Accelerate labeling productivity by using AML Data Labeling

Microsoft

Jun 01, 2021

Labeled data is critical to training supervised learning models. Higher volumes and more accurate labeled data contribute to more accurate models but labeling data has traditionally been time-intensive and error-prone.

With Data Labeling in Azure Machine Learning, you now have a central place to create, manage, and monitor labeling projects. You can now manage data labeling projects seamlessly from within the studio web experience to generate and manage tasks reducing the back-and-forth of labelling data offline. With AML Data Labeling, you can load and label data and be ready to train in minutes.

To increase productivity and decrease costs for a given task, the Assisted Machine Learning labeling feature allows you to leverage automatic machine learning models to accelerate labeling by clustering like objectives and automatically prelabeling data when the underlying model has reached high confidence. This feature is available for image classification (multi-class or multi-label) and Object detection tasks, in Enterprise edition workspaces.

Data Labeling in Azure Machine learning now includes below capabilities:

Image Classification Multi-Class

This project type helps you to categorize an image when you want to apply only a single class from a set of classes to an image.

Image Classification Multi-label

This project type allows you to categorize an image when you want to apply one or more labels from a set of classes to an image.

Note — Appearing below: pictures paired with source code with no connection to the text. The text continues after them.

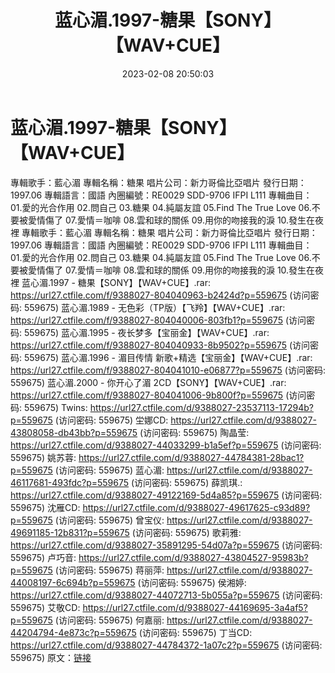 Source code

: ﻿---
title: 蓝心湄.1997-糖果【SONY】【WAV+CUE】
date: 2023-02-08 20:50:03
categories: WAV车载音乐、镜像
tags: 华语中文
---
# 蓝心湄.1997-糖果【SONY】【WAV+CUE】

專輯歌手：藍心湄
專輯名稱：糖果
唱片公司：新力哥倫比亞唱片
發行日期：1997.06
專輯語言：國語
內圈編號：RE0029 SDD-9706 IFPI L111
專輯曲目：
01.愛的光合作用
02.問自己
03.糖果
04.純屬友誼
05.Find The True Love
06.不要被愛情傷了
07.愛情＝咖啡
08.雲和球的關係
09.用你的吻接我的淚
10.發生在夜裡
專輯歌手：藍心湄
專輯名稱：糖果
唱片公司：新力哥倫比亞唱片
發行日期：1997.06
專輯語言：國語
內圈編號：RE0029 SDD-9706 IFPI L111
專輯曲目：
01.愛的光合作用
02.問自己
03.糖果
04.純屬友誼
05.Find The True Love
06.不要被愛情傷了
07.愛情＝咖啡
08.雲和球的關係
09.用你的吻接我的淚
10.發生在夜裡
蓝心湄.1997 - 糖果【SONY】【WAV+CUE】.rar: https://url27.ctfile.com/f/9388027-804040963-b2424d?p=559675
(访问密码: 559675)
蓝心湄.1989 - 无色彩（TP版）【飞羚】【WAV+CUE】.rar: https://url27.ctfile.com/f/9388027-804040006-803fb1?p=559675
(访问密码: 559675)
蓝心湄.1995 - 夜长梦多【宝丽金】【WAV+CUE】.rar: https://url27.ctfile.com/f/9388027-804040933-8b9502?p=559675
(访问密码: 559675)
蓝心湄.1996 - 湄目传情 新歌+精选【宝丽金】【WAV+CUE】.rar: https://url27.ctfile.com/f/9388027-804041010-e06877?p=559675
(访问密码: 559675)
蓝心湄.2000 - 你开心了湄 2CD【SONY】【WAV+CUE】.rar: https://url27.ctfile.com/f/9388027-804041006-9b800f?p=559675
(访问密码: 559675)
Twins: https://url27.ctfile.com/d/9388027-23537113-17294b?p=559675
(访问密码: 559675)
坣娜CD: https://url27.ctfile.com/d/9388027-43808058-db43bb?p=559675
(访问密码: 559675)
陶晶莹: https://url27.ctfile.com/d/9388027-44033299-b1a5ef?p=559675
(访问密码: 559675)
姚苏蓉: https://url27.ctfile.com/d/9388027-44784381-28bac1?p=559675
(访问密码: 559675)
蓝心湄: https://url27.ctfile.com/d/9388027-46117681-493fdc?p=559675
(访问密码: 559675)
薛凯琪.: https://url27.ctfile.com/d/9388027-49122169-5d4a85?p=559675
(访问密码: 559675)
沈雁CD: https://url27.ctfile.com/d/9388027-49617625-c93d89?p=559675
(访问密码: 559675)
曾宝仪: https://url27.ctfile.com/d/9388027-49691185-12b831?p=559675
(访问密码: 559675)
歌莉雅: https://url27.ctfile.com/d/9388027-35891295-54d07a?p=559675
(访问密码: 559675)
卢巧音: https://url27.ctfile.com/d/9388027-43804527-95983b?p=559675
(访问密码: 559675)
蒋丽萍: https://url27.ctfile.com/d/9388027-44008197-6c694b?p=559675
(访问密码: 559675)
侯湘婷: https://url27.ctfile.com/d/9388027-44072713-5b055a?p=559675
(访问密码: 559675)
艾敬CD: https://url27.ctfile.com/d/9388027-44169695-3a4af5?p=559675
(访问密码: 559675)
何嘉丽: https://url27.ctfile.com/d/9388027-44204794-4e873c?p=559675
(访问密码: 559675)
丁当CD: https://url27.ctfile.com/d/9388027-44784372-1a07c2?p=559675
(访问密码: 559675)
原文：[链接](https://blog.sina.com.cn/s/blog_1647c7e76010310rt.html)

For instance, a photo of a dog might be labeled with both dog and land.

Object Identification (Bounding Box)

Use this project type when you want to assign a class and a bounding box to each object within an image. If your project is of type "Object Identification (Bounding Boxes)," you'll specify one or more bounding boxes in the image and apply a tag to each box. Images can have multiple bounding boxes, each with a single tag.

Instance Segmentation (Polygon)

Use this project type when you want to assign a class and a polygon to each object within an image. If your project is of type "Instance Segmentation (Polygons)," you'll specify one or more polygons in the image and apply a tag to each object . Images can have multiple polygons, each with a single tag.

Medical Image Labeling

AzureML Data Labeling Services supports DICOM images; industry-standard formats for Healthcare AI Medical Image Labeling. The modality supported is X-ray film images. This would help medical staff like doctors and radiologists to annotate x-ray images in training machine learning models. The project types supported are Image Classification, Object detection (bounding boxes) and Instance Segmentation (Polygons).

! IMPORTANT
The capability to label DICOM or similar image types is not intended or made available for use as a medical device, clinical support, diagnostic tool, or other technology intended to be used in the diagnosis, cure, mitigation, treatment, or prevention of disease or other conditions, and no license or right is granted by Microsoft to use this capability for such purposes. This capability is not designed or intended to be implemented or deployed as a substitute for professional medical advice or healthcare opinion, diagnosis, treatment, or the clinical judgment of a healthcare professional, and should not be used as such. The customer is solely responsible for any use of Data Labeling for DICOM or similar image types.

Assisted machine learning

The machine assisted labeling lets you trigger automatic machine learning models to accelerate the labeling task. At the beginning of your labeling project, the images are shuffled into a random order to reduce potential bias. However, any biases that are present in the dataset will be reflected in the trained model. For example, if 80% of your images are of a single class, then approximately 80% of the data used to train the model will be of that class. This training does not include active learning.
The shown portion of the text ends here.